[Data provided Boundary: Start]
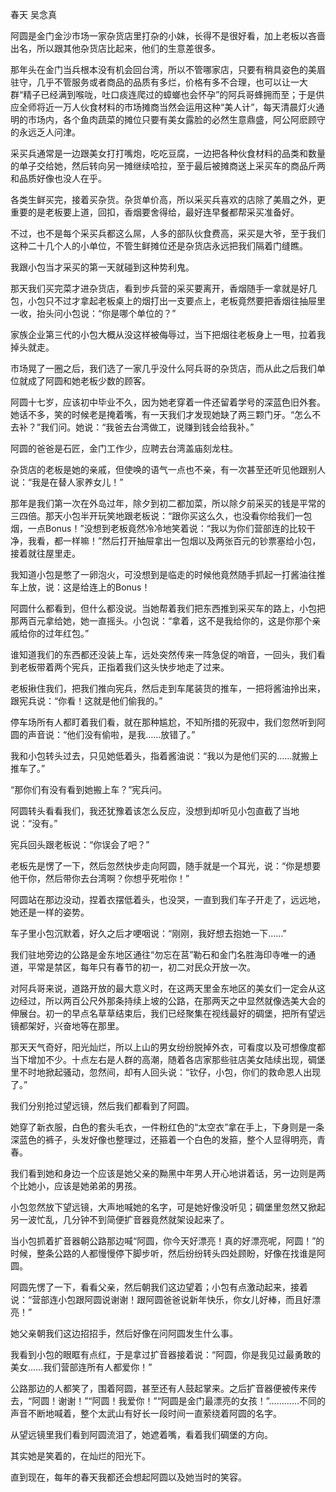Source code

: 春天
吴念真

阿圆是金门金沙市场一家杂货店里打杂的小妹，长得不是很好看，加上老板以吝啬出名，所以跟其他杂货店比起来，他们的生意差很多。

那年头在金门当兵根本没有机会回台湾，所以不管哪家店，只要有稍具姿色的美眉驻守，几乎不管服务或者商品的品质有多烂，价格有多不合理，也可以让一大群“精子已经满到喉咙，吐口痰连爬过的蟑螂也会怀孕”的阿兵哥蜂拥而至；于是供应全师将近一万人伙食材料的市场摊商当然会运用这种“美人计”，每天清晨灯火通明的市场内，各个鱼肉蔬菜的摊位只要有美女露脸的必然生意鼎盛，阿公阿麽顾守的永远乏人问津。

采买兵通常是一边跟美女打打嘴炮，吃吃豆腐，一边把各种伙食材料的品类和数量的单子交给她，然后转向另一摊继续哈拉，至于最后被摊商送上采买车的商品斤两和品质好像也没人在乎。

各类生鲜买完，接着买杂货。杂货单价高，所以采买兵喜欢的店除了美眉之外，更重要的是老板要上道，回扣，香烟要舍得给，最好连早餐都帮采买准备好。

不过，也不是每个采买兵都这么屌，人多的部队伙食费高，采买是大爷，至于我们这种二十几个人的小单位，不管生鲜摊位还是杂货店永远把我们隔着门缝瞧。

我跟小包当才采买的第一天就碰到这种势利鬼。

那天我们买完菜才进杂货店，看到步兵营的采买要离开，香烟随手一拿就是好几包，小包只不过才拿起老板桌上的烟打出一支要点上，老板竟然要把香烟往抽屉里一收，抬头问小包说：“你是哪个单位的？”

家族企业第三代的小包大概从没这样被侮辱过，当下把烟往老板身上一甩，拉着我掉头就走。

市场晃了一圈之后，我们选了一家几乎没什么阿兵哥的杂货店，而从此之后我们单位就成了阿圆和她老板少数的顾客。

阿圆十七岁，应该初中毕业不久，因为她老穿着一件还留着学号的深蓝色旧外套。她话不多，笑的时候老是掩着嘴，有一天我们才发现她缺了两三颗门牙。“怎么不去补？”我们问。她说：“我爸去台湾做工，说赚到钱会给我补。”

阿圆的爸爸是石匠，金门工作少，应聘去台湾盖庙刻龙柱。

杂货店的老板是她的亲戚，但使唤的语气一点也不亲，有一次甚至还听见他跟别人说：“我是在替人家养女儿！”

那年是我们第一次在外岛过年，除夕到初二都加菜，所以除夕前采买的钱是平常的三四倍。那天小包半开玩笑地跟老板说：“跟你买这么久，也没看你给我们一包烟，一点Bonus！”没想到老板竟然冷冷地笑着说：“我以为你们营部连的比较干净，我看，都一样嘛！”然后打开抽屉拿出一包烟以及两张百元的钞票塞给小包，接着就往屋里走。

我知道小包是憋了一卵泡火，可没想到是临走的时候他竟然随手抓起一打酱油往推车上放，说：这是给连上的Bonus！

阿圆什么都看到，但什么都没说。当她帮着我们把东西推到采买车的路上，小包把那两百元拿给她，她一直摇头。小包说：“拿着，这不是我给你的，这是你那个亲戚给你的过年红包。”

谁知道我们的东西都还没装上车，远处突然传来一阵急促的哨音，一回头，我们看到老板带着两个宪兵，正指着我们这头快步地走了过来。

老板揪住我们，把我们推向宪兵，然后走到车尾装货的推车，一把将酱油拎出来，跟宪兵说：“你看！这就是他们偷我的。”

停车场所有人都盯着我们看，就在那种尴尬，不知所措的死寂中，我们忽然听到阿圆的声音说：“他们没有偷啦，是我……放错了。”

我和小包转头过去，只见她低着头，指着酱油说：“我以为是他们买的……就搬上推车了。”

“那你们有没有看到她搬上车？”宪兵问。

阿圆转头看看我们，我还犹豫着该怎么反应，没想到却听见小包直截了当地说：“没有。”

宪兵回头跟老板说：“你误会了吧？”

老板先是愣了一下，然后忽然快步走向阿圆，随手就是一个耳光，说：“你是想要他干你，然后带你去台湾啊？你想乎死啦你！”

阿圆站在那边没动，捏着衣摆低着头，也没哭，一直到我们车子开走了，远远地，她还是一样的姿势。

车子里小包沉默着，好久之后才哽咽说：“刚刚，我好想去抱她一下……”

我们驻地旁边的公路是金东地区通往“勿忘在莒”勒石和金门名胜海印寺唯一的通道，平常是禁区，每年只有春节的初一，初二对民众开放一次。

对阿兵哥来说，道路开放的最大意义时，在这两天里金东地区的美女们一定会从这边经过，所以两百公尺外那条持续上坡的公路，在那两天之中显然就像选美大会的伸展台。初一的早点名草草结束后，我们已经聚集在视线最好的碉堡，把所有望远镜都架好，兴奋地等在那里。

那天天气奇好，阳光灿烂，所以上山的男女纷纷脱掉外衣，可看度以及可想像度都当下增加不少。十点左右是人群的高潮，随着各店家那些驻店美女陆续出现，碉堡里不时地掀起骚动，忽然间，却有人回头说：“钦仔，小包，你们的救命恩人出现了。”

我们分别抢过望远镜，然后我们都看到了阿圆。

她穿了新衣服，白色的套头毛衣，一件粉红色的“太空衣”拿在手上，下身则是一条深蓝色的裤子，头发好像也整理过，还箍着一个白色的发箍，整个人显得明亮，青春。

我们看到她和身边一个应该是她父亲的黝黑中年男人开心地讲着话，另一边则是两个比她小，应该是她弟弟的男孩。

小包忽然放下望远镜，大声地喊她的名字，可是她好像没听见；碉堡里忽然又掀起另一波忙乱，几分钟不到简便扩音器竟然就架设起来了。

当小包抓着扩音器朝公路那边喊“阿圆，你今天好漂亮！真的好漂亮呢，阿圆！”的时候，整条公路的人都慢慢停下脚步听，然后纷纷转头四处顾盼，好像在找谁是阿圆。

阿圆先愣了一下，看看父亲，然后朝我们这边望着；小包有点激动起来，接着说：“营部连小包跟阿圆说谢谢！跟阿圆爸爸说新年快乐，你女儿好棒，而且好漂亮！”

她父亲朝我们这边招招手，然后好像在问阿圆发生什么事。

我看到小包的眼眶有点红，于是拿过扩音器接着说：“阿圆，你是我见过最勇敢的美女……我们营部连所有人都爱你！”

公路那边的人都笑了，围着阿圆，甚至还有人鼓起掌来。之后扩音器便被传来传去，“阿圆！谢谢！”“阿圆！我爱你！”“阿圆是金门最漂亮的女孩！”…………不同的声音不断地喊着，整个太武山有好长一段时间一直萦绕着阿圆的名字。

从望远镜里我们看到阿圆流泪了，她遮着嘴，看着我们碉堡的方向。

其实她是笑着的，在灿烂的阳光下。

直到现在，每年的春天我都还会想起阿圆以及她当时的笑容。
[Data provided Boundary: End]
[Data provided Boundary: Start]
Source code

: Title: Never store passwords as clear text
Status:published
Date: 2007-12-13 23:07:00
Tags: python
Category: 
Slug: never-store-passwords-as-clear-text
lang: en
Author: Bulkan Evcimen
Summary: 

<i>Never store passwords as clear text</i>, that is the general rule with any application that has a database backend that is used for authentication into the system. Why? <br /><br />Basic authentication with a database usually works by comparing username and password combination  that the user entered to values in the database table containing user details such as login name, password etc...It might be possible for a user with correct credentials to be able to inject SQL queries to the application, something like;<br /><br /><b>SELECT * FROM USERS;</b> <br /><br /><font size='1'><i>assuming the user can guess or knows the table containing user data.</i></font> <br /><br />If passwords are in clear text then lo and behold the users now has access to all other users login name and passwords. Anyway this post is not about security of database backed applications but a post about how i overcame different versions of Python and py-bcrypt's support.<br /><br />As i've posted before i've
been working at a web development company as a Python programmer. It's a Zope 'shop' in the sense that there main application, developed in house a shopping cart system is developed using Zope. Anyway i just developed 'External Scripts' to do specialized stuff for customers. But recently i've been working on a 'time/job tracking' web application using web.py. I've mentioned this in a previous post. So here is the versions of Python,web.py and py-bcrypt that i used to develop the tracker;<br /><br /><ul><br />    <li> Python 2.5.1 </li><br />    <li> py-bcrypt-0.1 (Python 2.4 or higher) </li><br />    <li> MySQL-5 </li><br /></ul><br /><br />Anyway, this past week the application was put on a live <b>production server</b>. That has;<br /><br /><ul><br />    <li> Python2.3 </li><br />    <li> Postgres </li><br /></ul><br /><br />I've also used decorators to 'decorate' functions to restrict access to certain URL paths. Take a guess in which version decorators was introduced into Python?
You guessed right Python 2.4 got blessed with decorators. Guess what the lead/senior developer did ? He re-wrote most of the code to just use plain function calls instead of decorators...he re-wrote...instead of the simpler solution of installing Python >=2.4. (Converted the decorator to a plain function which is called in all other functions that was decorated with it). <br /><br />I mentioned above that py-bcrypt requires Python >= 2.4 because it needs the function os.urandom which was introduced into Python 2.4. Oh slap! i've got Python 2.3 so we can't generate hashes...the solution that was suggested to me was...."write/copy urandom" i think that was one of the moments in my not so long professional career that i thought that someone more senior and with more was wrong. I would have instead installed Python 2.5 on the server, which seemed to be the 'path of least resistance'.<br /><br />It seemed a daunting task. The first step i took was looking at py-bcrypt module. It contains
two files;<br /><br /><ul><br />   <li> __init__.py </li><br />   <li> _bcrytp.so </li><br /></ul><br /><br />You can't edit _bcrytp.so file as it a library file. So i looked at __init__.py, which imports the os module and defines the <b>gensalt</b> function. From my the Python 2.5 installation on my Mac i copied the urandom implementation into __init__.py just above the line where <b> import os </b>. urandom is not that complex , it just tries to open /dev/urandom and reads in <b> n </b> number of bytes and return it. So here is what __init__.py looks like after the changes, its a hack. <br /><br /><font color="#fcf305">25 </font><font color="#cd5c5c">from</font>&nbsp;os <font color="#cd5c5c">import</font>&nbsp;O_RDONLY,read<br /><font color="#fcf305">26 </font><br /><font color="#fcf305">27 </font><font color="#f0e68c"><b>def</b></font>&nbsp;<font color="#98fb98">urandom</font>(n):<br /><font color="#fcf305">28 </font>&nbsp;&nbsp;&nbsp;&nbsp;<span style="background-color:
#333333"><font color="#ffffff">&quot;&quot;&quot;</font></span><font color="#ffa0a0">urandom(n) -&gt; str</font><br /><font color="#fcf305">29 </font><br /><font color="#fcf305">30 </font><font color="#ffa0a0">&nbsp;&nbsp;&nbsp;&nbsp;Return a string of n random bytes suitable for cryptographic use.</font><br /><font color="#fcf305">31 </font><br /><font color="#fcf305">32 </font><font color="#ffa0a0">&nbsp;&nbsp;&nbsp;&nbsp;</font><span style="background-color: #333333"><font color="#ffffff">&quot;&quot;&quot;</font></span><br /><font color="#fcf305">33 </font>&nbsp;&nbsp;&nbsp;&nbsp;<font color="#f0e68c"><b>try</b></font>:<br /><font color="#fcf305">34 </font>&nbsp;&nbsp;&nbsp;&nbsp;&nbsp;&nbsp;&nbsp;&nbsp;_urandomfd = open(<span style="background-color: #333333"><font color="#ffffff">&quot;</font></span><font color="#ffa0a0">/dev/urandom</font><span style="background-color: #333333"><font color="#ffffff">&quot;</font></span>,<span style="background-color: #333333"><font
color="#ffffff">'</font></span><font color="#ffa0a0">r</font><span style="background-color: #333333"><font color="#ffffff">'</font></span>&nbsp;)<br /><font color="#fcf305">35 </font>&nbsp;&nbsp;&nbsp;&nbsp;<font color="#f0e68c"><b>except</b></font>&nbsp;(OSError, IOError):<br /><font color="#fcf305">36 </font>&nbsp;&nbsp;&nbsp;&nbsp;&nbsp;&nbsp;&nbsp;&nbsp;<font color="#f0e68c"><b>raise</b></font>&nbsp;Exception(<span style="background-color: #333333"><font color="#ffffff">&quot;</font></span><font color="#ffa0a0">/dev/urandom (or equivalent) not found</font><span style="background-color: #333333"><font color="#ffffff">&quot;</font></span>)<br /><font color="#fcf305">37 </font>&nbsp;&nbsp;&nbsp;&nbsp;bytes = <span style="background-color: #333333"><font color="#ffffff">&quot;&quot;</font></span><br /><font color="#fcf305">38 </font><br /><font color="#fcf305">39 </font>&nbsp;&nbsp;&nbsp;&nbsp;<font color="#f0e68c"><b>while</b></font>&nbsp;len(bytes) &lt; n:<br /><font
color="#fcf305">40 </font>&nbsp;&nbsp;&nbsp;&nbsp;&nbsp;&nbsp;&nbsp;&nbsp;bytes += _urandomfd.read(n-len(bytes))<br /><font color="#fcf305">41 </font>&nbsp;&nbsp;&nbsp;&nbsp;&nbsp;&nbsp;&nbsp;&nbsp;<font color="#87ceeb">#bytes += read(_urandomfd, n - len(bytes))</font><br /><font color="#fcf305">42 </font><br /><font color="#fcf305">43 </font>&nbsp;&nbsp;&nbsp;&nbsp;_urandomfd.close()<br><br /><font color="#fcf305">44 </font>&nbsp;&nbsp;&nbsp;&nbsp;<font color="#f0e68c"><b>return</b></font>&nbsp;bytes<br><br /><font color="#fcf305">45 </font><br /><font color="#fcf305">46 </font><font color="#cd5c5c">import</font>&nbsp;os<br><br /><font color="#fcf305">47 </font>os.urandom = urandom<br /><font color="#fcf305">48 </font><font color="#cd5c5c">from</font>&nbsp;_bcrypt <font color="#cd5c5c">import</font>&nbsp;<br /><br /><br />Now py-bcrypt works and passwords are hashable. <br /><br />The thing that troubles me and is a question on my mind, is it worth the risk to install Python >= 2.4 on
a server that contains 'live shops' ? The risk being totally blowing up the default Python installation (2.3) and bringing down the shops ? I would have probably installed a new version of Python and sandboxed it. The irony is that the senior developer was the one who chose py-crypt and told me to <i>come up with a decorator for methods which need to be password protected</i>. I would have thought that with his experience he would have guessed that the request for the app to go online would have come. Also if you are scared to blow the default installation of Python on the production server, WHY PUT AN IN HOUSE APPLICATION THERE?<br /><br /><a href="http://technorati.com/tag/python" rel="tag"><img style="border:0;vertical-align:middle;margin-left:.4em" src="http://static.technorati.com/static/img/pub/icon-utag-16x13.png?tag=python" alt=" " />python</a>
[Data provided Boundary: End]
### [About this task]
In the data above, which lines lie between the line with "been working at" and the line with "You guessed right", inclusive? Print those lines exactly and nothing else.

### [Written answer]
been working at a web development company as a Python programmer. It's a Zope 'shop' in the sense that there main application, developed in house a shopping cart system is developed using Zope. Anyway i just developed 'External Scripts' to do specialized stuff for customers. But recently i've been working on a 'time/job tracking' web application using web.py. I've mentioned this in a previous post. So here is the versions of Python,web.py and py-bcrypt that i used to develop the tracker;<br /><br /><ul><br />    <li> Python 2.5.1 </li><br />    <li> py-bcrypt-0.1 (Python 2.4 or higher) </li><br />    <li> MySQL-5 </li><br /></ul><br /><br />Anyway, this past week the application was put on a live <b>production server</b>. That has;<br /><br /><ul><br />    <li> Python2.3 </li><br />    <li> Postgres </li><br /></ul><br /><br />I've also used decorators to 'decorate' functions to restrict access to certain URL paths. Take a guess in which version decorators was introduced into Python?
You guessed right Python 2.4 got blessed with decorators. Guess what the lead/senior developer did ? He re-wrote most of the code to just use plain function calls instead of decorators...he re-wrote...instead of the simpler solution of installing Python >=2.4. (Converted the decorator to a plain function which is called in all other functions that was decorated with it). <br /><br />I mentioned above that py-bcrypt requires Python >= 2.4 because it needs the function os.urandom which was introduced into Python 2.4. Oh slap! i've got Python 2.3 so we can't generate hashes...the solution that was suggested to me was...."write/copy urandom" i think that was one of the moments in my not so long professional career that i thought that someone more senior and with more was wrong. I would have instead installed Python 2.5 on the server, which seemed to be the 'path of least resistance'.<br /><br />It seemed a daunting task. The first step i took was looking at py-bcrypt module. It contains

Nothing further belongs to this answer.